Records drawn from a dataset
------------------------
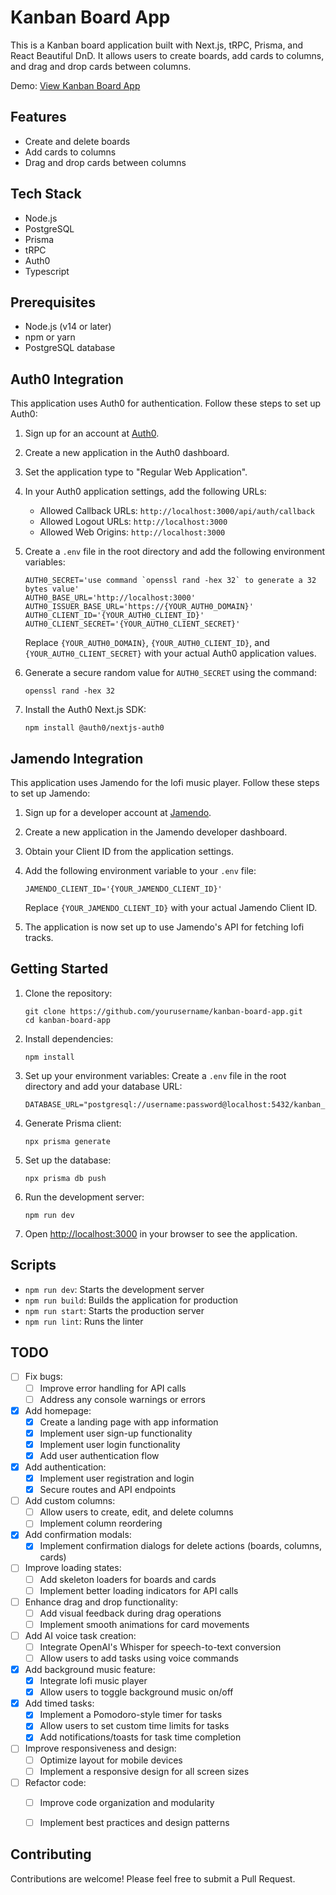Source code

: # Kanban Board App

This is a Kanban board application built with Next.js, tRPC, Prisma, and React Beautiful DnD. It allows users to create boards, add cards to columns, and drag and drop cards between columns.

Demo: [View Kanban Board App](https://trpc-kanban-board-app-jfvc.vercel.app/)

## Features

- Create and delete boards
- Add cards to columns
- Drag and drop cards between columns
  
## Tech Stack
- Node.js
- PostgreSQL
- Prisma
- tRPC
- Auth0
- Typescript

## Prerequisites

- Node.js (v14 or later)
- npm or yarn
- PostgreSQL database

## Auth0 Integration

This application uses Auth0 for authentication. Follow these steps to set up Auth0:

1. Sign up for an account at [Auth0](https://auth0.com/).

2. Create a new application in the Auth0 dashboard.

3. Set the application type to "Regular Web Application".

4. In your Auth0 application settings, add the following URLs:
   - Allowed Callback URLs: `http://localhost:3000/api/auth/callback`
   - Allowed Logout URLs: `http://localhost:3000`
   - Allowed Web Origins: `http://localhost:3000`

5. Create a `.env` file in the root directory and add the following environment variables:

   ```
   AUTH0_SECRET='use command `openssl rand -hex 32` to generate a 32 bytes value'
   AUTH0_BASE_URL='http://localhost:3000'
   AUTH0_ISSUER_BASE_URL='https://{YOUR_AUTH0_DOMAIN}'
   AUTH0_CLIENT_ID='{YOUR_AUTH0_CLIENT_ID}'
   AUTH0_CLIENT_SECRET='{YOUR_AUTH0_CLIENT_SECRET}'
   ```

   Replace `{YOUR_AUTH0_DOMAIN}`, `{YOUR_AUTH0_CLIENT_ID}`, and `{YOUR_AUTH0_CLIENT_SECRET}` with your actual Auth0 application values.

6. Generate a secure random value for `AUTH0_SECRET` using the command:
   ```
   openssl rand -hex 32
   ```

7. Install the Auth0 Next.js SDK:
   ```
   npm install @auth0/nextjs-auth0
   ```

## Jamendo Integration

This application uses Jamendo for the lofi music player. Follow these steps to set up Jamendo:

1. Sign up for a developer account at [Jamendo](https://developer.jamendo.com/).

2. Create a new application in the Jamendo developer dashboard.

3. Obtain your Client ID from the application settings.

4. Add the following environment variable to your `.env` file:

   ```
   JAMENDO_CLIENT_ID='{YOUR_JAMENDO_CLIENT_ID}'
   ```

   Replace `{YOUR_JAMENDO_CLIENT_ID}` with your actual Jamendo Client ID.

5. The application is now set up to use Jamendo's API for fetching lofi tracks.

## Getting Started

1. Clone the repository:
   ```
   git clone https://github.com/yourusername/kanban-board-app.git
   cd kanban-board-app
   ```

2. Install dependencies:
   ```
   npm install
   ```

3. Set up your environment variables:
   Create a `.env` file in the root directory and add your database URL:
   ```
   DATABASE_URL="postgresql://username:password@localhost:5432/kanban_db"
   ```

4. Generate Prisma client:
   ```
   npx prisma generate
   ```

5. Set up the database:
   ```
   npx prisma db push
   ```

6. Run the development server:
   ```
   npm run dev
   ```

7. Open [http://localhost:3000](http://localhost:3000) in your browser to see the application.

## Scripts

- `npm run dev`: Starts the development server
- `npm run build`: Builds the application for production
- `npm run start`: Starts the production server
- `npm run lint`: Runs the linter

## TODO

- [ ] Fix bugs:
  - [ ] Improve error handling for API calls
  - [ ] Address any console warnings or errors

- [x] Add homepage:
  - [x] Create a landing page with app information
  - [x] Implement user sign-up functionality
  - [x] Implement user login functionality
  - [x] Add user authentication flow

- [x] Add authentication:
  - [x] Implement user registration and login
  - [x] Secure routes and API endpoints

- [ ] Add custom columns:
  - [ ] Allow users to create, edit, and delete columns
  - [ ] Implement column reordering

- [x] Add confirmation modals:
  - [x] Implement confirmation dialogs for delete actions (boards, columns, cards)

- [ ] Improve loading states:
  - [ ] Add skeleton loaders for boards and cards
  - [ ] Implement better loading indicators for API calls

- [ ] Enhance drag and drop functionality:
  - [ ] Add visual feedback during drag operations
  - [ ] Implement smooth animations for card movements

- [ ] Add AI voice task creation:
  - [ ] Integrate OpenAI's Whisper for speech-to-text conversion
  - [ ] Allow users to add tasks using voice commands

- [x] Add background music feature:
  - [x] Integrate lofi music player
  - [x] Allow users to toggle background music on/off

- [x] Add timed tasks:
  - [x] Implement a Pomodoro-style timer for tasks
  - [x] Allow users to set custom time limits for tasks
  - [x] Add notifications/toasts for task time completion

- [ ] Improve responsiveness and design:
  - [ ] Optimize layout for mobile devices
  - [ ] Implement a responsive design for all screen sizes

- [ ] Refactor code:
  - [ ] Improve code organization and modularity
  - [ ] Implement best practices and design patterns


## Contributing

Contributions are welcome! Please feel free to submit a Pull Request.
------------------------
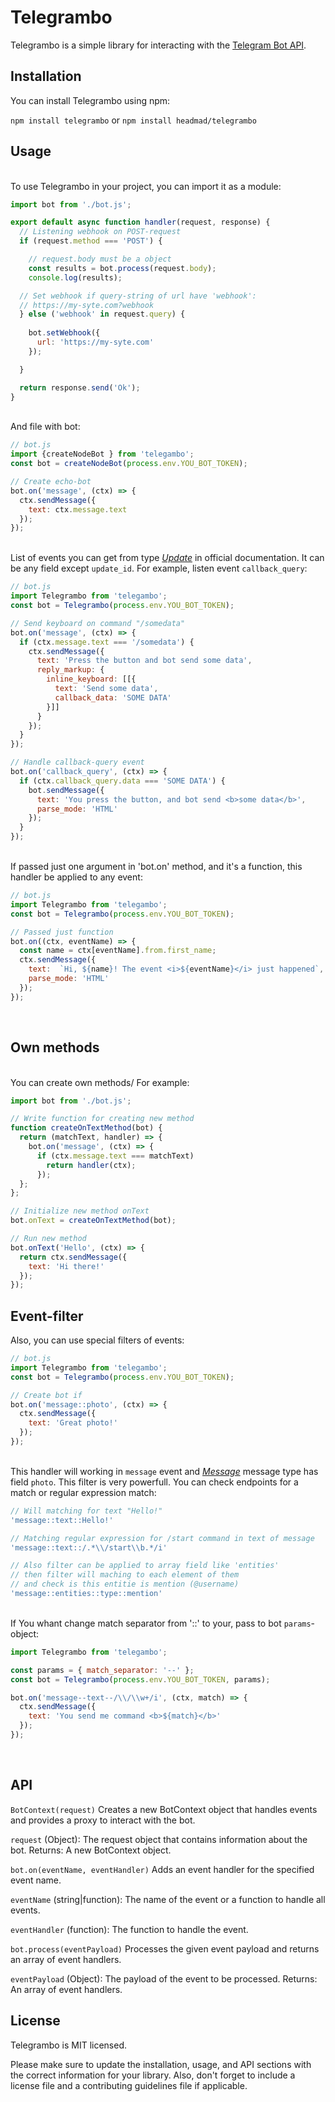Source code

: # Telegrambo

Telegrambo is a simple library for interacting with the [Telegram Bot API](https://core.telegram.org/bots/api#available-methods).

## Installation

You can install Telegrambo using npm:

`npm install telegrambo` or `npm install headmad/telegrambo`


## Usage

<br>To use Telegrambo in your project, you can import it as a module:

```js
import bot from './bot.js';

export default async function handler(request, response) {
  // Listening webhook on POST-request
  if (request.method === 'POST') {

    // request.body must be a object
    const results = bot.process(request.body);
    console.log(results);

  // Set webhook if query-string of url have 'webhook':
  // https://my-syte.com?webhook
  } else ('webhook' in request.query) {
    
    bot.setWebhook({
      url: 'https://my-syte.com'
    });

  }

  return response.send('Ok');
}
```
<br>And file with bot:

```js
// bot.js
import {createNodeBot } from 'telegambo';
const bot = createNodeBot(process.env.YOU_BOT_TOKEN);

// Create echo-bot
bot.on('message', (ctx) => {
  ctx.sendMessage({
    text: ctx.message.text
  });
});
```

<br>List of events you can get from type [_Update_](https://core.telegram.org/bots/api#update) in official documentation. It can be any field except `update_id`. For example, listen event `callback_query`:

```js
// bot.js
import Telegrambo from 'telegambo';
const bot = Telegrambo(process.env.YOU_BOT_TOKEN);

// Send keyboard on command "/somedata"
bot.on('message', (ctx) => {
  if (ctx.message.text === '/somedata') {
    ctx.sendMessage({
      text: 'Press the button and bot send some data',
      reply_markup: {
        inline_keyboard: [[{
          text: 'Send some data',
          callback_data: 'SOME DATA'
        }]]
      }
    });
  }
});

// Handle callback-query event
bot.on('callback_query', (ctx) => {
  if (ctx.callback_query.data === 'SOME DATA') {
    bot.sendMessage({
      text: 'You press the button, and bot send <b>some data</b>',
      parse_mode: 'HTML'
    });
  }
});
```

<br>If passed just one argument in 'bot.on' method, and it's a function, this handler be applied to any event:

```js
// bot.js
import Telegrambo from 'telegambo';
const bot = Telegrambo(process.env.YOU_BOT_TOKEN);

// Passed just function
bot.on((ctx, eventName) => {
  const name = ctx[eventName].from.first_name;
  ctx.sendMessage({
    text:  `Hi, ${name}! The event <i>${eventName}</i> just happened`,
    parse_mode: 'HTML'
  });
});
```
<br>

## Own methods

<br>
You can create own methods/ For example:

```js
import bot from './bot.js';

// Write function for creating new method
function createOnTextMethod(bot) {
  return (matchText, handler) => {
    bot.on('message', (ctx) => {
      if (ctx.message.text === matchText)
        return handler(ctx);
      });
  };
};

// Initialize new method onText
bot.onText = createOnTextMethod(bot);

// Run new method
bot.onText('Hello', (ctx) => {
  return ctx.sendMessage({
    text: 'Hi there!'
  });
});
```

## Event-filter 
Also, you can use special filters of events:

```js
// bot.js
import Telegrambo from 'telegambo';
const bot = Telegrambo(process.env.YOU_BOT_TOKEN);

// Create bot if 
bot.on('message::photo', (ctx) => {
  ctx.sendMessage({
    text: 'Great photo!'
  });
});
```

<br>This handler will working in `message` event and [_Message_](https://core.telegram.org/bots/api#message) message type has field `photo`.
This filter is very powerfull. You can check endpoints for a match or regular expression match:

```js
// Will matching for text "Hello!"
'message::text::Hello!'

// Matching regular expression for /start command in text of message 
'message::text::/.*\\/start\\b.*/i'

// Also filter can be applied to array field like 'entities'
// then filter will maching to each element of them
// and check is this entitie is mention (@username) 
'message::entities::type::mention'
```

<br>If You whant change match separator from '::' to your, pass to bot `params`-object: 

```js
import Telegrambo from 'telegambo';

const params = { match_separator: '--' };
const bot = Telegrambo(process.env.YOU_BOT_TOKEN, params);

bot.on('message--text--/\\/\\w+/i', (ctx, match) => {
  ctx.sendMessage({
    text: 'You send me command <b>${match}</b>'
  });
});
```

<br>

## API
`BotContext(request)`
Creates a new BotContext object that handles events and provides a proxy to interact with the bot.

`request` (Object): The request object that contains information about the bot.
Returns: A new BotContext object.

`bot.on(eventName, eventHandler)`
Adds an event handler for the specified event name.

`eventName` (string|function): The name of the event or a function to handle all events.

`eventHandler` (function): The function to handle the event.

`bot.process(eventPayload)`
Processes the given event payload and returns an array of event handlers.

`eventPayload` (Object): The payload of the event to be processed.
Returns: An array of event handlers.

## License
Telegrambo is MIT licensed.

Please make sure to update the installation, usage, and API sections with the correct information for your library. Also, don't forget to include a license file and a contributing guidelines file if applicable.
------------------------
Where the data above reaches the line holding "- [x] Secure routes and API endpoints", begin printing, and stop after the line holding "- [ ] Add AI". Each line must be reproduced exactly, with nothing else added.

__OUTPUT__.
  - [x] Secure routes and API endpoints

- [ ] Add custom columns:
  - [ ] Allow users to create, edit, and delete columns
  - [ ] Implement column reordering

- [x] Add confirmation modals:
  - [x] Implement confirmation dialogs for delete actions (boards, columns, cards)

- [ ] Improve loading states:
  - [ ] Add skeleton loaders for boards and cards
  - [ ] Implement better loading indicators for API calls

- [ ] Enhance drag and drop functionality:
  - [ ] Add visual feedback during drag operations
  - [ ] Implement smooth animations for card movements

- [ ] Add AI voice task creation:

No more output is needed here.